Christie North has helped to care for her husband's 88-year-old Japanese-American parents, who have lived with them for the past 20 years.
While the two have very different circumstances, they've discovered very similar challenges that deal with caring for the elderly — a lack of communication between multiple providers that older people often have to deal with, said Scammon, the director of the University of Utah's Master of Healthcare Administration program.
And they're finding the issue is not all too uncommon.
"Many of us are at this point in our lives," Scammon said. "What we used to do for our kids, we're now doing for our parents."
The two behaviorists have secured funding from the Patient-Centered Outcomes Research Institute, a nonprofit organization dedicated to funding research designed to give patients, caregivers and clinicians the information needed to make better health care decisions. The Taking Care of Our Parents project is one of 30 currently funded by the group.

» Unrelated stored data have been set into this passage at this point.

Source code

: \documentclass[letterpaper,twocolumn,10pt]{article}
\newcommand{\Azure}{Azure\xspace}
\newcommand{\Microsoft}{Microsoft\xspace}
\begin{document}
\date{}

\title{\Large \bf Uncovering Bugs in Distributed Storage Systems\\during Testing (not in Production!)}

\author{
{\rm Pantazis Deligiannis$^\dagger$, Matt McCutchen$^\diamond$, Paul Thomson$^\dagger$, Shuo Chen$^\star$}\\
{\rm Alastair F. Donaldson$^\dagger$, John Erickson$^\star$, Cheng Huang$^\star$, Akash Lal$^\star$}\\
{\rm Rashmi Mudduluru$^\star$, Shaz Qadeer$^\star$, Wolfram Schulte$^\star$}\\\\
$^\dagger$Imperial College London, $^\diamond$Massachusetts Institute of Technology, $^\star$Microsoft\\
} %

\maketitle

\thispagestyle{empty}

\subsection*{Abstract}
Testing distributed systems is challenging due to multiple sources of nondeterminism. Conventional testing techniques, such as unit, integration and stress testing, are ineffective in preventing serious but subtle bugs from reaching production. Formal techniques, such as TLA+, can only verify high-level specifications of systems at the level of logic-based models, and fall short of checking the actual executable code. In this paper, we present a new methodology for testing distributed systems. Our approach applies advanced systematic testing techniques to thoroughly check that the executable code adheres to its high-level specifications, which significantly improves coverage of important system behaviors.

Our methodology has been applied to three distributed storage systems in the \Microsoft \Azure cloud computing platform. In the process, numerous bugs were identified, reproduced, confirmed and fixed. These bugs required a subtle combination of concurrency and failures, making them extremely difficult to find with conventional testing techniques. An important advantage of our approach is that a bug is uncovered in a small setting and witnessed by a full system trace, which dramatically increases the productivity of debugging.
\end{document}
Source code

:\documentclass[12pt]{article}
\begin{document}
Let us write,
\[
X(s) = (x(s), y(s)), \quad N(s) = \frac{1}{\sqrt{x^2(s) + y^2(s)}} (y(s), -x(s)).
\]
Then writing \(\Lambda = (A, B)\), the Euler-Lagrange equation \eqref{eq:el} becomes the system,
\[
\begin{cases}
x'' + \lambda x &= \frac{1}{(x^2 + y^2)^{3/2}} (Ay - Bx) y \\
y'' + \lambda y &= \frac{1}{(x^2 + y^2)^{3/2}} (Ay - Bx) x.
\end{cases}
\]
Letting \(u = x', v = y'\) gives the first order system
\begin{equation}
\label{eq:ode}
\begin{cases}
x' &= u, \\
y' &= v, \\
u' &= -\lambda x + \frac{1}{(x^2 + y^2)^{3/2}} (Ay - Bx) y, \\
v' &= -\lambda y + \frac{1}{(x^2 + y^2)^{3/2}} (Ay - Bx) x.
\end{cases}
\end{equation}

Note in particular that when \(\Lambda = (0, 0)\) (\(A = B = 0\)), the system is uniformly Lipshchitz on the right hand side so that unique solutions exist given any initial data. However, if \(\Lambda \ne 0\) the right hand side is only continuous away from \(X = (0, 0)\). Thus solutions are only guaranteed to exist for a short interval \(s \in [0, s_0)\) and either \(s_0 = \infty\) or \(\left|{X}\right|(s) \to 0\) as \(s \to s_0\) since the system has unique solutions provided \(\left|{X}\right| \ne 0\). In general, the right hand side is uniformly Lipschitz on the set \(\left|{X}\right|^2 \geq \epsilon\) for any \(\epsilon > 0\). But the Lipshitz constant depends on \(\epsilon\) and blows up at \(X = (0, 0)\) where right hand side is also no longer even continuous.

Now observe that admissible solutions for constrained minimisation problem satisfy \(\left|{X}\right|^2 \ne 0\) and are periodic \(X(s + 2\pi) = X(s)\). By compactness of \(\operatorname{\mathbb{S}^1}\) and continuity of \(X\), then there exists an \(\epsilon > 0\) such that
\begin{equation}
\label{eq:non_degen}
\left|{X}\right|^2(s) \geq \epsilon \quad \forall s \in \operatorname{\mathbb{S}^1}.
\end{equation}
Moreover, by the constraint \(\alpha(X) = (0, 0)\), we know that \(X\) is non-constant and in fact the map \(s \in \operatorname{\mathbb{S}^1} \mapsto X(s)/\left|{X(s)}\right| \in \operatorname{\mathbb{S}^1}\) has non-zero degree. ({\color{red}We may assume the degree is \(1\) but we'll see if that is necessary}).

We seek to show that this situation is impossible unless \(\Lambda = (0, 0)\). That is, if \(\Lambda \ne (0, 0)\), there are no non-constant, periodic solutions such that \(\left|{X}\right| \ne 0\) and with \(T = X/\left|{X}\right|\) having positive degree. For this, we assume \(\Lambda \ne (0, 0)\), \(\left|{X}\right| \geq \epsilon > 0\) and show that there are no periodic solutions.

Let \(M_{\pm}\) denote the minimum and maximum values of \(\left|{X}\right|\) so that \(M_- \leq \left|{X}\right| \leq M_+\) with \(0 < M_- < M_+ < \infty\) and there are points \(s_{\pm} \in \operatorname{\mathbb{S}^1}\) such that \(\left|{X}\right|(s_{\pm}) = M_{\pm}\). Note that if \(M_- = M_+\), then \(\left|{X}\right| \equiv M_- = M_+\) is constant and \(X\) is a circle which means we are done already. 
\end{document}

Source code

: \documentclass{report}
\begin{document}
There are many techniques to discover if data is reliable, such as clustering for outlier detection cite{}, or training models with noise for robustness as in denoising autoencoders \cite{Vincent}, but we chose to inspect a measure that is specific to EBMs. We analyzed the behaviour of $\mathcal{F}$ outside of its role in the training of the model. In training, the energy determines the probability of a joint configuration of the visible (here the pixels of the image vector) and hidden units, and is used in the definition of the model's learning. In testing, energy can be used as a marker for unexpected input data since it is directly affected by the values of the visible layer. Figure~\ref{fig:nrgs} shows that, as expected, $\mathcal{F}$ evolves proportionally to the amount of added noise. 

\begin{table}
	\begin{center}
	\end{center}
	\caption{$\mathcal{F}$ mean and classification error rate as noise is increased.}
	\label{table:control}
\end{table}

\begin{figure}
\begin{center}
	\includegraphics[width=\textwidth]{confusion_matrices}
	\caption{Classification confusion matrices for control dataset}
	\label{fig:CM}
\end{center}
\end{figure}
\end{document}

Speaking with elderly patients and their caregivers, North said, is the first step in the process of getting to more efficient care. She said a panel of local and worldwide experts in family medicine and geriatrics will then participate and help find ways to close the gaps uncovered by the next nine months of research.
North said she hopes to apply for additional funding to support further research and dispersal of information.
A website and other methods of communication are forthcoming, she said.
"This shouldn't be so difficult. It should not be so hard to help people have appropriate handoffs of responsibility, consistent care, good communication between caregivers, and be assured that it is going to go well," North said.
"We hope to change the care trajectory so that every person, as they get older and require more care, can be assured that the process will go smoothly and that they will be kept informed," she said.
While her recently deceased mother's younger sister is "quite cognitively capable," Scammon said, "she is single, lives by herself and depends on her friends and family to help out."
Providing assistance long-distance and incorporating a handful of visits each year helps her aunt, but Scammon said "it's one thing after another."
"It's a huge burden for an older person to have to deal with that," she said, adding that the elderly often have various doctors and specialists they see, as well as a list of corresponding medications.
"It's a burden for both of us, but it's more of a burden for her," Scammon said.
She and North, a recent graduate of the U.'s program, aim to ease that burden for patients and their caregivers by uncovering some of the gaps that exist and help find ways to fill them.
"When I get to be a senior, I want to know that somehow it is going to work better than it has in the past," North said.